Holzbronn noch lebens- und liebenswerter machen!

Das Wasserhäusle und seine Geschichte

Wie in vielen Gemeinden Alt-Württembergs waren in Holzbronn die geohydrologischen Bedingungen ungünstig. Die wenigen Quellvorkommen wiesen spärliche und stark schwankende Schüttungen auf, mit der Folge immer wieder extremen Wassermangels, noch bis Anfang der 1950er Jahre. Den Holzbronnern standen fünf Quellen auf eigener Markung zur Verfügung (Lauchquelle, Baiersbachquelle, Erchingerquelle, Mahdenbrunnen und die Viehtriebquelle in der Xanderklinge), von denen sich allerdings nur die Lauchquelle im Ort befand. Für die Bewohner des oberen Dorfes war die Wasserbeschaffung aus dieser Quelle jedoch mühsam.
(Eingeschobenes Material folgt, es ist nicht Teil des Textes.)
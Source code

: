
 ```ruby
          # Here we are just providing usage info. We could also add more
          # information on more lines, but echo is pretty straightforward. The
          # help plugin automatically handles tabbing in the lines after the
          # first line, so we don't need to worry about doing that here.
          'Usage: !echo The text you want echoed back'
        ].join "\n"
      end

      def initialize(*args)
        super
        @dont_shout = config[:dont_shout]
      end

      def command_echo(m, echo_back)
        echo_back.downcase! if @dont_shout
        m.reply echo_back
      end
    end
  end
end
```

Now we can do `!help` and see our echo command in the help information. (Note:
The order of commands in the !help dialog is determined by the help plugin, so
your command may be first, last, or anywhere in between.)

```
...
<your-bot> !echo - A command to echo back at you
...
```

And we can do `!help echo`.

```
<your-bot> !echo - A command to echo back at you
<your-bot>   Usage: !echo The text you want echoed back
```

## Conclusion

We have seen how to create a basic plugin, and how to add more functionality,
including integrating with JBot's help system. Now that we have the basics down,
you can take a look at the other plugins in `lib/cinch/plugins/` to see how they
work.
Die anderen vier Quellen waren teils schwer zugänglich oder konnten aufgrund des technischen Fortschritts erst ab Ende des 19. Jahrhunderts direkt für den Ort erschlossen werden. So konnte auch die zum heutigen Dorfplatz tiefergelegene Erchingerquelle mangels technischer Voraussetzungen (Elektromotor und Druckpumpe) zunächst nicht direkt nutzbar gemacht werden.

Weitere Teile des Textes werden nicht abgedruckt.